▼
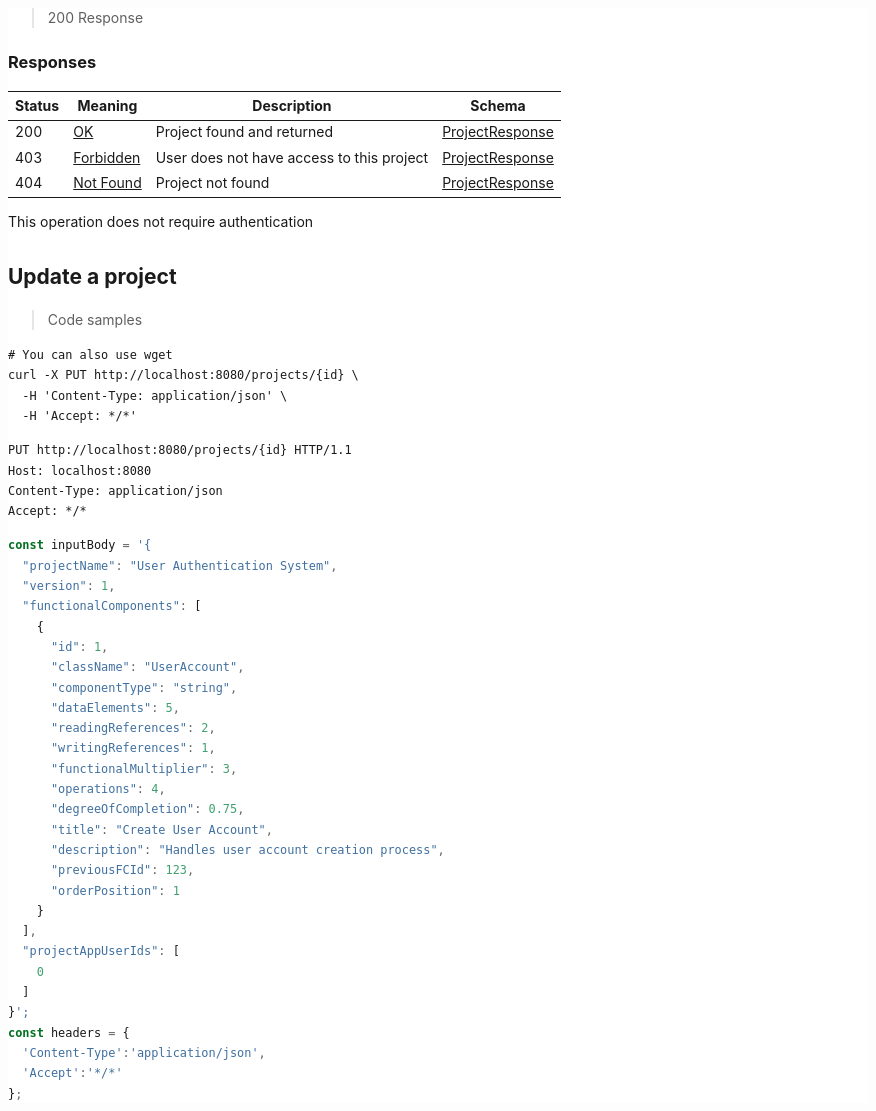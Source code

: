 > 200 Response

<h3 id="get-a-project-by-id-responses">Responses</h3>

|Status|Meaning|Description|Schema|
|---|---|---|---|
|200|[OK](https://tools.ietf.org/html/rfc7231#section-6.3.1)|Project found and returned|[ProjectResponse](#schemaprojectresponse)|
|403|[Forbidden](https://tools.ietf.org/html/rfc7231#section-6.5.3)|User does not have access to this project|[ProjectResponse](#schemaprojectresponse)|
|404|[Not Found](https://tools.ietf.org/html/rfc7231#section-6.5.4)|Project not found|[ProjectResponse](#schemaprojectresponse)|

<aside class="success">
This operation does not require authentication
</aside>

## Update a project

<a id="opIdupdateProject"></a>

> Code samples

```shell
# You can also use wget
curl -X PUT http://localhost:8080/projects/{id} \
  -H 'Content-Type: application/json' \
  -H 'Accept: */*'

```

```http
PUT http://localhost:8080/projects/{id} HTTP/1.1
Host: localhost:8080
Content-Type: application/json
Accept: */*

```

```javascript
const inputBody = '{
  "projectName": "User Authentication System",
  "version": 1,
  "functionalComponents": [
    {
      "id": 1,
      "className": "UserAccount",
      "componentType": "string",
      "dataElements": 5,
      "readingReferences": 2,
      "writingReferences": 1,
      "functionalMultiplier": 3,
      "operations": 4,
      "degreeOfCompletion": 0.75,
      "title": "Create User Account",
      "description": "Handles user account creation process",
      "previousFCId": 123,
      "orderPosition": 1
    }
  ],
  "projectAppUserIds": [
    0
  ]
}';
const headers = {
  'Content-Type':'application/json',
  'Accept':'*/*'
};
```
▲
#### Task details:
In the listing above, how many lines contain the string "ietf"? State the number and stop.

#### Response:
3